_What to work on_
Your answer should be every line of the records that contains the word "second".

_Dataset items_
--------

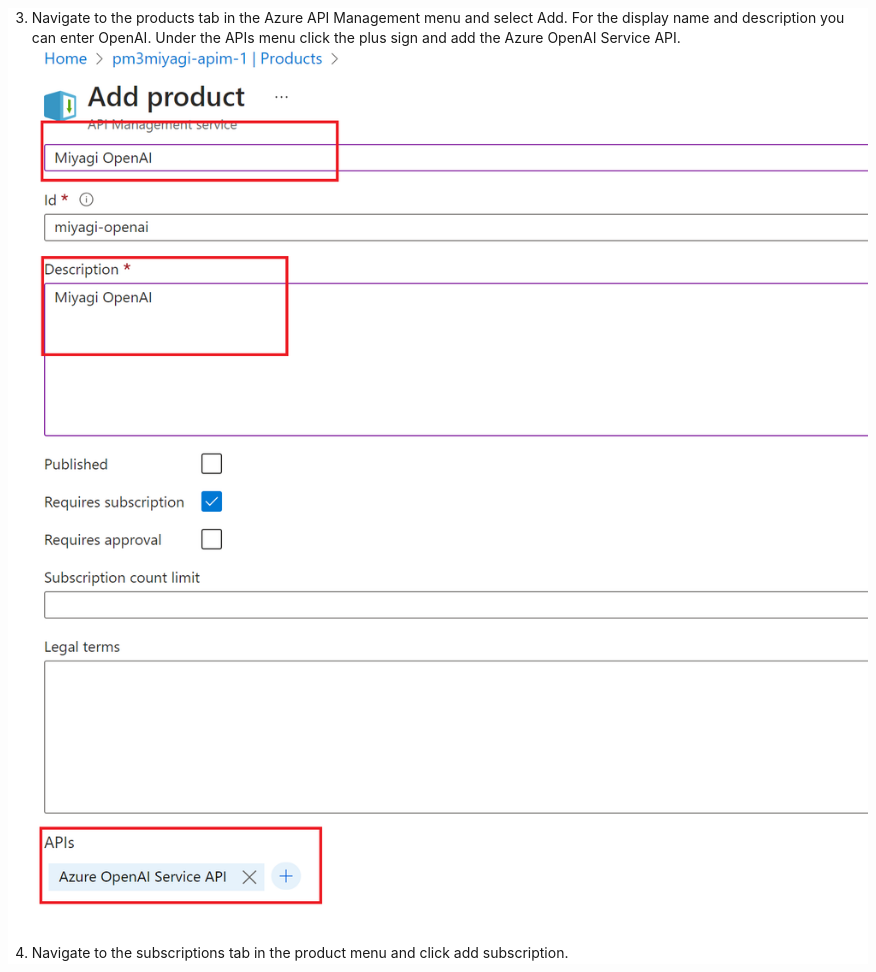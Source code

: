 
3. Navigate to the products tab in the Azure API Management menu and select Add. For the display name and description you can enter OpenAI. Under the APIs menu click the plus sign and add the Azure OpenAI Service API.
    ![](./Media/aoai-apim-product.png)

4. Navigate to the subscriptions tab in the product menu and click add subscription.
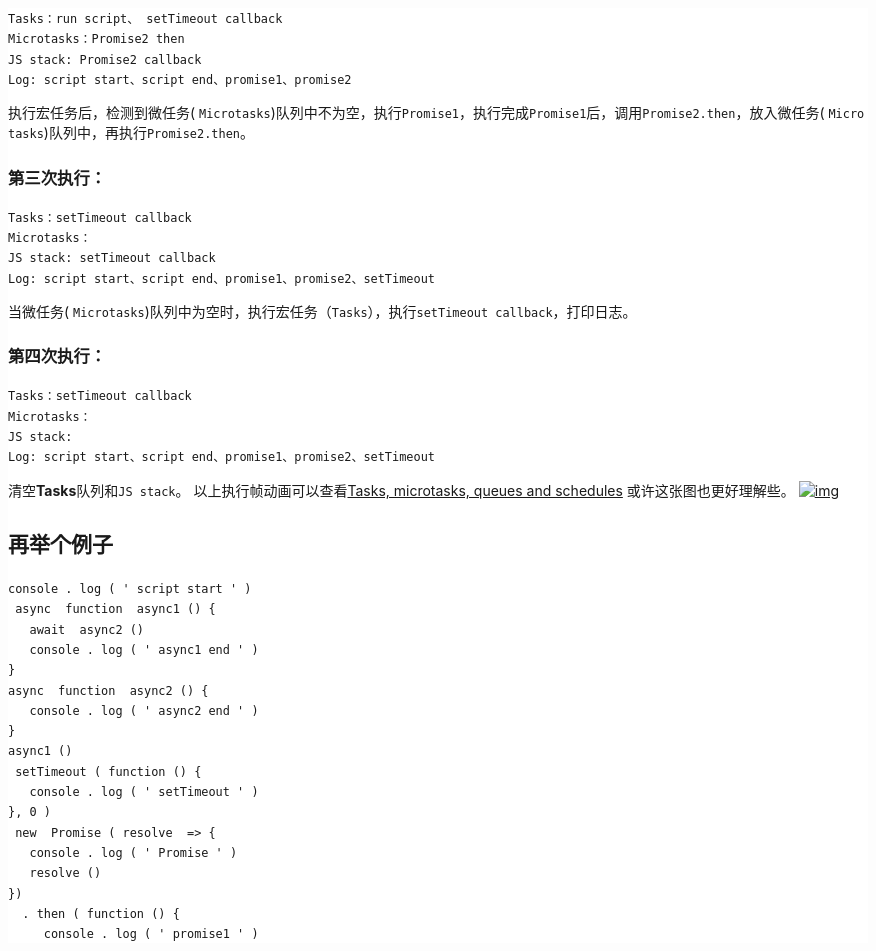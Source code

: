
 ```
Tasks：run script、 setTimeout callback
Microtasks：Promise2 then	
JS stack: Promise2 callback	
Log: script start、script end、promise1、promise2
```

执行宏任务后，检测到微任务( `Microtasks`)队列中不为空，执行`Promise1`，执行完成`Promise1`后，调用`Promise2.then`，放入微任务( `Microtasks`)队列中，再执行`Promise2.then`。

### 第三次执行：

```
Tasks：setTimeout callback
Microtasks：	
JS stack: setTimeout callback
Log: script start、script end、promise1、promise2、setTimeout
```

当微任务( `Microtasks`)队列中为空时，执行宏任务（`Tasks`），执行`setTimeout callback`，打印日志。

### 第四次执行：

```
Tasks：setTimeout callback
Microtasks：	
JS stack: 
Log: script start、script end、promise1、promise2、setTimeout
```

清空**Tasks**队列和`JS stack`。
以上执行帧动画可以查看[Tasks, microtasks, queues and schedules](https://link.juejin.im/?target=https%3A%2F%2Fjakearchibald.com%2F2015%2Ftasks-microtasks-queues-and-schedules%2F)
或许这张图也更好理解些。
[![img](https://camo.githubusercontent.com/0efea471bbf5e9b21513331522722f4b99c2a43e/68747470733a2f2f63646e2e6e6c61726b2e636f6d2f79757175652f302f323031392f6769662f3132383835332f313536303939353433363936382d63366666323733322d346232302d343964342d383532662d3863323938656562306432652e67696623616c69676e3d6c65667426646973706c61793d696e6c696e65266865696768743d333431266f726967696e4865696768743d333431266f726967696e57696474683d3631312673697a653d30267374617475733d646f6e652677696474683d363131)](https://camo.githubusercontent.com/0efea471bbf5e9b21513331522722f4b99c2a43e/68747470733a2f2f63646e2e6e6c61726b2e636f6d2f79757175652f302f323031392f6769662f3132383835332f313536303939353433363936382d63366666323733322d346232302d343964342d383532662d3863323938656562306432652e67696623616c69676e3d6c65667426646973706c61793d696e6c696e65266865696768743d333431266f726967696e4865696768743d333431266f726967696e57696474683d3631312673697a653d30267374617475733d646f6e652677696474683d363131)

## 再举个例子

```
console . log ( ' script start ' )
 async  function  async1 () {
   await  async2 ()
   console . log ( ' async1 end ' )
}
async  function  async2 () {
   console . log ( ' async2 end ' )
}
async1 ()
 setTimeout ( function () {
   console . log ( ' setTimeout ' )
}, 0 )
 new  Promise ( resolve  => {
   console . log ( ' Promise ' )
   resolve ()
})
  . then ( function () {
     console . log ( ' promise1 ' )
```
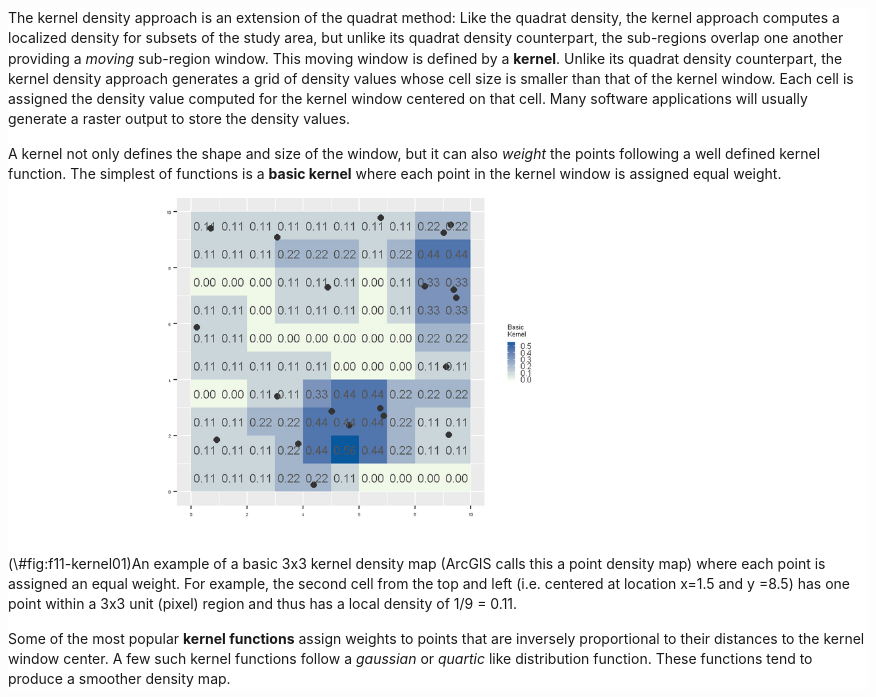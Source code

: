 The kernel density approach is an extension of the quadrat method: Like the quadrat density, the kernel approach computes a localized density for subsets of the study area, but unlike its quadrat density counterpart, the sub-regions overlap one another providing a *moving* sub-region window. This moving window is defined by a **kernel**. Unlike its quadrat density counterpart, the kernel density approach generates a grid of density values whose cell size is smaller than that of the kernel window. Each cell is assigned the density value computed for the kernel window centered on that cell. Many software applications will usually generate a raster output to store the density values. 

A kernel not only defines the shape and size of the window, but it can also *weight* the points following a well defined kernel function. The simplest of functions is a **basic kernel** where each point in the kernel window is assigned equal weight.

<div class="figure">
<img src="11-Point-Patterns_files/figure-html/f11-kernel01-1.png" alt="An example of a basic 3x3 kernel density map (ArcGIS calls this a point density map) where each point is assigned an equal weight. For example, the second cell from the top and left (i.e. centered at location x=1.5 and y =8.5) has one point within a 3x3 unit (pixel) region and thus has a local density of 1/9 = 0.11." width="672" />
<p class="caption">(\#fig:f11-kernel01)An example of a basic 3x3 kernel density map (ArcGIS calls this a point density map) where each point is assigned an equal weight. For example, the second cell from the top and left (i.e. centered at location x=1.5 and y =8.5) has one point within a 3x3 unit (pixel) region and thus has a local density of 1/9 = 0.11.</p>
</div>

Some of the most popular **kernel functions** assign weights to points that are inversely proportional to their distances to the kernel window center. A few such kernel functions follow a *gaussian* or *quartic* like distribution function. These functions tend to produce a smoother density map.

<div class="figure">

--------

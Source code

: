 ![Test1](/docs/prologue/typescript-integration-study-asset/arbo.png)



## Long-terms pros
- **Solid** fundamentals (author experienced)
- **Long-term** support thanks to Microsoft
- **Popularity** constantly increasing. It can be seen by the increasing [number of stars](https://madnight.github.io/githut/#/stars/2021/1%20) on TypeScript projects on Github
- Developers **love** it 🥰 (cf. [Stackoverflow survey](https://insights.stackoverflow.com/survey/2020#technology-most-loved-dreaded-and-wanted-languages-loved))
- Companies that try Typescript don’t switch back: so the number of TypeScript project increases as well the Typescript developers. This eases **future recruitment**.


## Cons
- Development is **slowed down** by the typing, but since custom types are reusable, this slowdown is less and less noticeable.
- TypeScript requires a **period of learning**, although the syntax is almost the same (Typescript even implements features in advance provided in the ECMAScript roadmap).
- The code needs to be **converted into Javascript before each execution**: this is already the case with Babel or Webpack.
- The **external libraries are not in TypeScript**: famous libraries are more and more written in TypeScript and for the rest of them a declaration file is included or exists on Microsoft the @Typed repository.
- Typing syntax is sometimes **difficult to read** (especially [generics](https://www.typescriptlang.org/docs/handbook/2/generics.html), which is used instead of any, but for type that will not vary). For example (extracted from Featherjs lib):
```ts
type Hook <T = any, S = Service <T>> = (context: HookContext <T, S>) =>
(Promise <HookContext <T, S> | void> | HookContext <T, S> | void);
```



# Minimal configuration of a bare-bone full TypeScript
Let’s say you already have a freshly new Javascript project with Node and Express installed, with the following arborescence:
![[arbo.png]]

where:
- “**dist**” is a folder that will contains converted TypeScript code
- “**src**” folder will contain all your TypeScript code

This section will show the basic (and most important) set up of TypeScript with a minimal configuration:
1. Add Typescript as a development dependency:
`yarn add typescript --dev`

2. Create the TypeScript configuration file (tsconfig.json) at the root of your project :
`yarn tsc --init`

--------

_Final answer_
<img src="11-Point-Patterns_files/figure-html/f11-kernel01-1.png" alt="An example of a basic 3x3 kernel density map (ArcGIS calls this a point density map) where each point is assigned an equal weight. For example, the second cell from the top and left (i.e. centered at location x=1.5 and y =8.5) has one point within a 3x3 unit (pixel) region and thus has a local density of 1/9 = 0.11." width="672" />
<p class="caption">(\#fig:f11-kernel01)An example of a basic 3x3 kernel density map (ArcGIS calls this a point density map) where each point is assigned an equal weight. For example, the second cell from the top and left (i.e. centered at location x=1.5 and y =8.5) has one point within a 3x3 unit (pixel) region and thus has a local density of 1/9 = 0.11.</p>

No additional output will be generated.